- _YOUR OBJECTIVE_
Only the number is needed: count the lines below that hold the string "boundary".

- _INPUT DATA_
%%

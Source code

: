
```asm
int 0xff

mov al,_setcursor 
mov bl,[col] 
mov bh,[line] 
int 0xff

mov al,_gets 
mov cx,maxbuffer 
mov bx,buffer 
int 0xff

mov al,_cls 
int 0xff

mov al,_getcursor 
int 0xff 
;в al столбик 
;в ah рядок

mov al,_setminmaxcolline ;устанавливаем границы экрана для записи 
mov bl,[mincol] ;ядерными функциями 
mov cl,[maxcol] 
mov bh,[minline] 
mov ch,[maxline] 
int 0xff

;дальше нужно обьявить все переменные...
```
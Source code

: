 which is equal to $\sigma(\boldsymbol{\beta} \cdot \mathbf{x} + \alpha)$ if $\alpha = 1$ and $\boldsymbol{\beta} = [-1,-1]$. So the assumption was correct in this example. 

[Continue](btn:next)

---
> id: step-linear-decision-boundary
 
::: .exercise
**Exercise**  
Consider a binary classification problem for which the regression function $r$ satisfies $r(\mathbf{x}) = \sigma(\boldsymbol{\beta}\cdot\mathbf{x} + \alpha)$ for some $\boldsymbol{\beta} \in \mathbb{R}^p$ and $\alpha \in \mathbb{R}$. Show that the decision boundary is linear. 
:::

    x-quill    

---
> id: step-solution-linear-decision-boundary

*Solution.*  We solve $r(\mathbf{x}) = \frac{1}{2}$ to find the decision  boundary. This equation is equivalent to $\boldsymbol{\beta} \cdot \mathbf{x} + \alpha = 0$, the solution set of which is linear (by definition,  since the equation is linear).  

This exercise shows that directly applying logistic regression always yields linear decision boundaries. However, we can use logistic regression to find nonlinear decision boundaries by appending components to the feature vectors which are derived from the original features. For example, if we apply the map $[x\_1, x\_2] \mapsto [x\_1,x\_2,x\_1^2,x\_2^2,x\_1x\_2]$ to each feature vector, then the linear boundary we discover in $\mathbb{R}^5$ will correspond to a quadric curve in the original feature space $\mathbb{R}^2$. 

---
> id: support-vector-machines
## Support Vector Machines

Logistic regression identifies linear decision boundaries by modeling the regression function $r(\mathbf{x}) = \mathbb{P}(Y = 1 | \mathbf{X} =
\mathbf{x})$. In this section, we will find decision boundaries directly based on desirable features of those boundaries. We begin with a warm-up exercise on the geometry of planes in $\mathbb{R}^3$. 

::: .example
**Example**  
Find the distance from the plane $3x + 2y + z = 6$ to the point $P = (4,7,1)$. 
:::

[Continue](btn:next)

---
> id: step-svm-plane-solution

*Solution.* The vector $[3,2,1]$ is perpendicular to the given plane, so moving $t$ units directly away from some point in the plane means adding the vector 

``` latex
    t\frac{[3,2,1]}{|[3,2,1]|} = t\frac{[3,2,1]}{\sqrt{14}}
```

%%
%%

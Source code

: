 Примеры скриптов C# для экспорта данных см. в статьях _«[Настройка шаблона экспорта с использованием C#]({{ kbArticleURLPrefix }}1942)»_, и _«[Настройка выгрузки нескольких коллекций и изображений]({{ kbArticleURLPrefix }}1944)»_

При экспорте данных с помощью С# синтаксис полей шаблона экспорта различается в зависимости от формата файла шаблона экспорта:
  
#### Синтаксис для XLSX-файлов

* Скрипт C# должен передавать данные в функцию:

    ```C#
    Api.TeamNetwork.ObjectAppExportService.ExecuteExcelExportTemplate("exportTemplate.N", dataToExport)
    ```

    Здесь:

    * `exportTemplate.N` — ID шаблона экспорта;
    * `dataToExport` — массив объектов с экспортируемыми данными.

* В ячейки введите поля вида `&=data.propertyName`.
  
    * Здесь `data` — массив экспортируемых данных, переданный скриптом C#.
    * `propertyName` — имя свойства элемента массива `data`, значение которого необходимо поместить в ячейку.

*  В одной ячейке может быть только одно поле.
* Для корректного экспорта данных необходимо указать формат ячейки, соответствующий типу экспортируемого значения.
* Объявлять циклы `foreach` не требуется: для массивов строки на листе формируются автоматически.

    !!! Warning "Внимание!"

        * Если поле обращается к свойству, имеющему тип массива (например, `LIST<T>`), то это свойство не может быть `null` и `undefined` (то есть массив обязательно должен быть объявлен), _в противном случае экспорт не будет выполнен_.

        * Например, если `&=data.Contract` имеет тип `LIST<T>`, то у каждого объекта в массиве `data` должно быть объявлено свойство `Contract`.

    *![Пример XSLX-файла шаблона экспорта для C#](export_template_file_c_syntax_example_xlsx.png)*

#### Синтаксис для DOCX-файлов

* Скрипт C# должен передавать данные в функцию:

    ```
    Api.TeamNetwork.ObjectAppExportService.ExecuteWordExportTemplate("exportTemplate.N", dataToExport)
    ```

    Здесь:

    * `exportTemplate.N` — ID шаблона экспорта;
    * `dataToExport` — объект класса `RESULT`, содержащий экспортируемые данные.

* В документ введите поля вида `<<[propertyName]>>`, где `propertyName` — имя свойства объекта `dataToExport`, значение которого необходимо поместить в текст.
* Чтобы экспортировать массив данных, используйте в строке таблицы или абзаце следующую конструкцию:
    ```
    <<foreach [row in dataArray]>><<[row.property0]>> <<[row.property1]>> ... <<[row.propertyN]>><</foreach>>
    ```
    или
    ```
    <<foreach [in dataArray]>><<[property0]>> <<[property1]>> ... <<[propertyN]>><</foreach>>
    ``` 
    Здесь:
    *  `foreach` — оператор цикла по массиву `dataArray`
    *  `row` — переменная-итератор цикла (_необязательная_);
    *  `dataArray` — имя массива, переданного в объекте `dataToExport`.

%%

- _EXERCISE RESULT_
5